Но если на спектакль попадал зритель, которому довелось некогда побывать в тесном подвальчике перцовского дома, он чувствовал: что–то ушло… Не было теперь того, что составляло главный вклад Николая Лазаревича Тарасова в создание «Летучей мыши», — его таланта, облагораживающего вкуса, изящной артистичности.
Однажды Станиславский, движимый чувством благодарности, назвал Художественный театр «театром Морозова и Тарасова». Значение двух меценатов в истории МХТ, конечно, несопоставимо, как и оказанная ими театру материальная поддержка.
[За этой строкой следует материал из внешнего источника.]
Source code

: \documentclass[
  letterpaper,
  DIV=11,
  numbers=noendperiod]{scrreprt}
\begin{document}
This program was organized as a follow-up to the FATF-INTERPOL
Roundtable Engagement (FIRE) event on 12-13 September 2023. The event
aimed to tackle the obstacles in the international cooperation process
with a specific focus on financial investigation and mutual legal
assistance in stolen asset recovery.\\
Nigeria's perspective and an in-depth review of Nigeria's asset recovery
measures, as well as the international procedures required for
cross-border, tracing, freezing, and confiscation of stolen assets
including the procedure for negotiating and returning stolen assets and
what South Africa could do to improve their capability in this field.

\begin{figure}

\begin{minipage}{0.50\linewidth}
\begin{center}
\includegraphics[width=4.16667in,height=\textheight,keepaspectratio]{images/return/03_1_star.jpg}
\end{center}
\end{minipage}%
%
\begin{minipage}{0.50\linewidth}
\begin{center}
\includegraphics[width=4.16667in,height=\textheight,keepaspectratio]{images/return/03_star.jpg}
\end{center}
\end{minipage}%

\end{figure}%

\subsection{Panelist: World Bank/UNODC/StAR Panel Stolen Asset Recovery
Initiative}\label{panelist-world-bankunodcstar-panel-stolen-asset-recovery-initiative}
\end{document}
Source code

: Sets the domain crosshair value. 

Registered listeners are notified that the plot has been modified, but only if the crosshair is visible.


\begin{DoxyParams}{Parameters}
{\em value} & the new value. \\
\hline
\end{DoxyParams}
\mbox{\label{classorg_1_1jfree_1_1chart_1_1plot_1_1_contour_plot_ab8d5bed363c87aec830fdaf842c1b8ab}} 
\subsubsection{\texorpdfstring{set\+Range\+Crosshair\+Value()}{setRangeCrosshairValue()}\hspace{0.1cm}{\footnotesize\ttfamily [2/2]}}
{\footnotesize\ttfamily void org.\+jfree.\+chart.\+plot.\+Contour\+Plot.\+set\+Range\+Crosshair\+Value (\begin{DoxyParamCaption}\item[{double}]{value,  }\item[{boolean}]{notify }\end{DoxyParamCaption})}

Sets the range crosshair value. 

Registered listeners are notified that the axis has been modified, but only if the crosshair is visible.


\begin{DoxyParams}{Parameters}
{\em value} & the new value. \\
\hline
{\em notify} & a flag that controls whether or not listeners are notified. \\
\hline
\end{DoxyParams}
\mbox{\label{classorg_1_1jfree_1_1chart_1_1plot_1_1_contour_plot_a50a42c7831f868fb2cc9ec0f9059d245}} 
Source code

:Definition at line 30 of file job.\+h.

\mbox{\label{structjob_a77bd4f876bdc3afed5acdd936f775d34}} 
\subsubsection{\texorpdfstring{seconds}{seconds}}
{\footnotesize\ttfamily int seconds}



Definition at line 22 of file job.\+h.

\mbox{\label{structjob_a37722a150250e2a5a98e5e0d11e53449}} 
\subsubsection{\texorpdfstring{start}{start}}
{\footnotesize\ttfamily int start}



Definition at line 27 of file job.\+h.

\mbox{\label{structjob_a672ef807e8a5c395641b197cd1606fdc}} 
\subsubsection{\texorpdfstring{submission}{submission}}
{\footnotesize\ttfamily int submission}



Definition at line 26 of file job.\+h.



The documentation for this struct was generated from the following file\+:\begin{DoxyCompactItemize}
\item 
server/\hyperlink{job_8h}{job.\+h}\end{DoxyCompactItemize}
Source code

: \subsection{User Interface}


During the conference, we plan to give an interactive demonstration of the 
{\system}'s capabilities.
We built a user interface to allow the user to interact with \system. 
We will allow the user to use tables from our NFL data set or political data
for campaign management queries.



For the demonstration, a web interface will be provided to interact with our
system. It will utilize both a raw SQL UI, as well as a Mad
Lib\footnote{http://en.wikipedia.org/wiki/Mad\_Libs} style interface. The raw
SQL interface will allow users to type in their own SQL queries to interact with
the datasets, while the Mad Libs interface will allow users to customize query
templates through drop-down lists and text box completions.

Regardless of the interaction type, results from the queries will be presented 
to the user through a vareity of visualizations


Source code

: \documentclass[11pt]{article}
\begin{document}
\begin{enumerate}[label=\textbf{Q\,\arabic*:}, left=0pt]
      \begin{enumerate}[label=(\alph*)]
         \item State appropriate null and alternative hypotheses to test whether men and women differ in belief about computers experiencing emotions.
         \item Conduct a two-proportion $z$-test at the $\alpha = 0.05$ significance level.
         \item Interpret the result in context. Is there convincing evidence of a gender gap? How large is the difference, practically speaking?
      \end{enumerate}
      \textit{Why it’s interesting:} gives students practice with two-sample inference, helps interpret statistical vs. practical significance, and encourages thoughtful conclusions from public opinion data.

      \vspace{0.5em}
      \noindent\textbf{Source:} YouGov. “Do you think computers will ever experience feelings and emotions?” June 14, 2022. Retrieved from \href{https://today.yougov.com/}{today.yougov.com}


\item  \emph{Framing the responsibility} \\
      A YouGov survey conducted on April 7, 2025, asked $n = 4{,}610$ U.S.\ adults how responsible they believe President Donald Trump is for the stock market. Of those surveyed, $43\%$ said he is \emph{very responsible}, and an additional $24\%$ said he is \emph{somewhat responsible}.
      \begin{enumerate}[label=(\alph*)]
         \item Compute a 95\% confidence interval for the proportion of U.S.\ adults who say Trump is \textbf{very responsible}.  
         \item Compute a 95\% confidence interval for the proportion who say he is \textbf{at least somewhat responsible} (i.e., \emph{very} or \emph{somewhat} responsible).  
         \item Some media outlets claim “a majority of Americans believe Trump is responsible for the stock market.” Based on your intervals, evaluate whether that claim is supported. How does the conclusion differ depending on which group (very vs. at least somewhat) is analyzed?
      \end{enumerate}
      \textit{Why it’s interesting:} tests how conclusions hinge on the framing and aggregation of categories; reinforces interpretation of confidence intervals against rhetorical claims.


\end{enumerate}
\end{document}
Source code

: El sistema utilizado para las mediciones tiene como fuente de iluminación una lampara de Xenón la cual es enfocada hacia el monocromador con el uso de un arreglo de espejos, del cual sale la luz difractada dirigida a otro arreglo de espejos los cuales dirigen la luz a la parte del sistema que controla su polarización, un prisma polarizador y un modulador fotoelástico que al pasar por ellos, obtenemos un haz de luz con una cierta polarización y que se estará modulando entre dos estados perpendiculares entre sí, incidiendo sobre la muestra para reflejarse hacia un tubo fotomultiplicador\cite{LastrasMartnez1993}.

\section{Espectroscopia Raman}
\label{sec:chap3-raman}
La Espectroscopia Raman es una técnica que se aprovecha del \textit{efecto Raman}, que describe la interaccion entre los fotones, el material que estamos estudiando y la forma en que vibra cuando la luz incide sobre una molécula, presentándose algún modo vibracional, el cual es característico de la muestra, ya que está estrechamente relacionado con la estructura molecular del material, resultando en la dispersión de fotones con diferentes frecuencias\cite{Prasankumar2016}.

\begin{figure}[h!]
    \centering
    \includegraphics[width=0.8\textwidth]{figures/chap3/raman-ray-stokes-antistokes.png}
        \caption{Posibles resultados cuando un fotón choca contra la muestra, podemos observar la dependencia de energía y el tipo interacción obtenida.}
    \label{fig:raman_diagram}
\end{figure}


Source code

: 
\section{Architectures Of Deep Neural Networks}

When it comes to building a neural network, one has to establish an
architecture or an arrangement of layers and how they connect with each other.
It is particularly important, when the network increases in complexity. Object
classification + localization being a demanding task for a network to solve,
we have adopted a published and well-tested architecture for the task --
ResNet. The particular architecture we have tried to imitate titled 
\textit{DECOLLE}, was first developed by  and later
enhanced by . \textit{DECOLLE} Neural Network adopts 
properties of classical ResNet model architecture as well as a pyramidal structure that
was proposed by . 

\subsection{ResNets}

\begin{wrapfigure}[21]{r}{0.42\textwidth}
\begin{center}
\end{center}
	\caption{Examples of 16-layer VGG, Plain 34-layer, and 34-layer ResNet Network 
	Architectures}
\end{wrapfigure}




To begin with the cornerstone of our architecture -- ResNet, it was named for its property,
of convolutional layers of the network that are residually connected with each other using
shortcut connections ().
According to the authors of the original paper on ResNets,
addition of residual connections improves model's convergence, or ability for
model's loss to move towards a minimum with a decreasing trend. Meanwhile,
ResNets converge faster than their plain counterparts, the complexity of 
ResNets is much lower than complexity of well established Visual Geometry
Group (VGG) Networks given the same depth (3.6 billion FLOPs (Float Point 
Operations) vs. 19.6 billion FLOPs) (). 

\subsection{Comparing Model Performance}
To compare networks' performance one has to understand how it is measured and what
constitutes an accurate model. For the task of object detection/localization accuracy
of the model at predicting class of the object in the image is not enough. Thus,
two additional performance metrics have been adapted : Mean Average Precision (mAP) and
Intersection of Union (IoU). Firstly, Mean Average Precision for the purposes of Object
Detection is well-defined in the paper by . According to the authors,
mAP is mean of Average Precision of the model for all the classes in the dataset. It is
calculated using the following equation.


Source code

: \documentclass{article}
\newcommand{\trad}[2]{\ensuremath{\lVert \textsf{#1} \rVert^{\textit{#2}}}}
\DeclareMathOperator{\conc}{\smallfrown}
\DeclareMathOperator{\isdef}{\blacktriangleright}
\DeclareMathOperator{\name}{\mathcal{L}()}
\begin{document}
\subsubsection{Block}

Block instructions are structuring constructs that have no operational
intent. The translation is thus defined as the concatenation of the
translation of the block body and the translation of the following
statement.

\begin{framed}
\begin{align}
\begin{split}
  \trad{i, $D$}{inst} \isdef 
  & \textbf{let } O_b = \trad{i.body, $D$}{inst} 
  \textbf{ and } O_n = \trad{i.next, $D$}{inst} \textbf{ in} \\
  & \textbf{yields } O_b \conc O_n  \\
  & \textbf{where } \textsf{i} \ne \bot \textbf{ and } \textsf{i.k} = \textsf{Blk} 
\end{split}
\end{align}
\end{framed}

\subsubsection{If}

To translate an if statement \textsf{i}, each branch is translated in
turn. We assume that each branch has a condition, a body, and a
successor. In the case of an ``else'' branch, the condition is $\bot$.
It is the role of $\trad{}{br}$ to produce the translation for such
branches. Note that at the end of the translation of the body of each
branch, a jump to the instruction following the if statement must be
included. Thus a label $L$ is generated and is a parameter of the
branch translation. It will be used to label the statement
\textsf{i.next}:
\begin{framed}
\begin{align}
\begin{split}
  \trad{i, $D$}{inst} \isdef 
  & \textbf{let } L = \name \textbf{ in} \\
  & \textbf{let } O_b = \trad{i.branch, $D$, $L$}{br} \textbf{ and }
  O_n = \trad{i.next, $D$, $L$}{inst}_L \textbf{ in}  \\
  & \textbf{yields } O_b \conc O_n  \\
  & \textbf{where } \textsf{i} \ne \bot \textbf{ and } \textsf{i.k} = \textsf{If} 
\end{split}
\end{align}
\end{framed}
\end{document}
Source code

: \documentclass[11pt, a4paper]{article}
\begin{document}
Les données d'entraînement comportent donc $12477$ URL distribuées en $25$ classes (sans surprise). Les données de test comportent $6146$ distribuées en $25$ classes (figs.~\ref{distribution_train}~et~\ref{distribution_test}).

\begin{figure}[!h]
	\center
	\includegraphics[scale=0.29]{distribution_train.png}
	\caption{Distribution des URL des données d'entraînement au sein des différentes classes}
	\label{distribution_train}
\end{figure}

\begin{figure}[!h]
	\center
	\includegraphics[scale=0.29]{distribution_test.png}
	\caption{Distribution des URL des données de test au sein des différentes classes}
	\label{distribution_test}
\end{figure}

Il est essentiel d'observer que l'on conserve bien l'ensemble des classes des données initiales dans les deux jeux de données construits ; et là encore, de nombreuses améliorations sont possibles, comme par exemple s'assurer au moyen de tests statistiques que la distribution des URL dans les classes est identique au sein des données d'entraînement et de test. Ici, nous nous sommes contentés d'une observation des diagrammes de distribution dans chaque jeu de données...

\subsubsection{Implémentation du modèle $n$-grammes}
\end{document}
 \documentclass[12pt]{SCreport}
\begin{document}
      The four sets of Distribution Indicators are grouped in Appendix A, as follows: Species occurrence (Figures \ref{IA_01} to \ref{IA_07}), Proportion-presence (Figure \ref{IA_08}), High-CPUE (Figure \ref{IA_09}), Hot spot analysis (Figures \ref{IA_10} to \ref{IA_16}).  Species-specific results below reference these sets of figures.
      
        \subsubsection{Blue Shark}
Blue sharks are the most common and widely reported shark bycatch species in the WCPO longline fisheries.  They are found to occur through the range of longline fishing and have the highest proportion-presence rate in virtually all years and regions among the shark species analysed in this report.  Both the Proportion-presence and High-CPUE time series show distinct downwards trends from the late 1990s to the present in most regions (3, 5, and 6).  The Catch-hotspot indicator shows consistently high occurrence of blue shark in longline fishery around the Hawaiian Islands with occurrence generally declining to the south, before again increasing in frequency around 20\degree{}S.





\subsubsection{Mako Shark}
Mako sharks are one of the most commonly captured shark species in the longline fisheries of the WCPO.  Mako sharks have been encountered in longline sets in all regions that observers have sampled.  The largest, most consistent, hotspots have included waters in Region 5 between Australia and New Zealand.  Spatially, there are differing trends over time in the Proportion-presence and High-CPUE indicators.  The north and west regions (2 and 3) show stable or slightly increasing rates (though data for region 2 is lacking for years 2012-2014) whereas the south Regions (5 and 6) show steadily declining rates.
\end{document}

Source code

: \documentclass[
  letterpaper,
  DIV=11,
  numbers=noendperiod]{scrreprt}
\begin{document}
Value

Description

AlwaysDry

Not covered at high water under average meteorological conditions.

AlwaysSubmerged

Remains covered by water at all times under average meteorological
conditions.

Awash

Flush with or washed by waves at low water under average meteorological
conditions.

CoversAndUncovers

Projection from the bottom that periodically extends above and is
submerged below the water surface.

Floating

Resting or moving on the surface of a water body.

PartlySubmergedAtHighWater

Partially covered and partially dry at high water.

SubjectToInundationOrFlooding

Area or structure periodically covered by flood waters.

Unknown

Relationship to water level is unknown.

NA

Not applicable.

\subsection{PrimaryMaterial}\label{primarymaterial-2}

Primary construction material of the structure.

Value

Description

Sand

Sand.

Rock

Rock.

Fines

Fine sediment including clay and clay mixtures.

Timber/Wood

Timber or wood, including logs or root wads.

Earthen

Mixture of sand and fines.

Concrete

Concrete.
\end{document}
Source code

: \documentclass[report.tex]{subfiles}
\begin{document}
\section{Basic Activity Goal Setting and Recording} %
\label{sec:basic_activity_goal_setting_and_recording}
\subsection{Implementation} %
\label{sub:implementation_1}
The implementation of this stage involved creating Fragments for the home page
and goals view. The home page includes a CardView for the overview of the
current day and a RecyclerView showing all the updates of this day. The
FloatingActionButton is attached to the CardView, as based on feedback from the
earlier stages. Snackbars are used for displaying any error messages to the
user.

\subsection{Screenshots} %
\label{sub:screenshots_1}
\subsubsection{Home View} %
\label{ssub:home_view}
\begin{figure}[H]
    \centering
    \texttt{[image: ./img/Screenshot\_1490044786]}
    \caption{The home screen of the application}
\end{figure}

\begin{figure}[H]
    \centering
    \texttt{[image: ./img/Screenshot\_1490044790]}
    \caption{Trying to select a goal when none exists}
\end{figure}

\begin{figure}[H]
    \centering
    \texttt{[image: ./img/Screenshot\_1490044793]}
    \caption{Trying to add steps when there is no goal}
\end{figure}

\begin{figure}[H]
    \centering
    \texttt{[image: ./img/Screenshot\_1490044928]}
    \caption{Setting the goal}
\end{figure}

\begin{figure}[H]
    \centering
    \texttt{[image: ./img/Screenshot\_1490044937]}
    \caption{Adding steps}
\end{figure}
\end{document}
Однако и тот, и другой искренне любили Художественный театр, оставались его верными, испытанными друзьями.
Савва Морозов и Николай Тарасов ни в чем не были похожи — ни по внешнему облику, ни по характеру, ни по образу жизни. Но в смерти обоих видится какое–то странное совпадение. Мы уже никогда не узнаем, что заставило их нажать курок. Но кажется иногда, что, помимо явных причин, этих двух людей (как и многих других из их круга) мучило гнетущее предчувствие надвигающегося гигантского катаклизма, который сметет в небытие привычный для них мир.
И они ушли раньше, оставив по себе светлую память.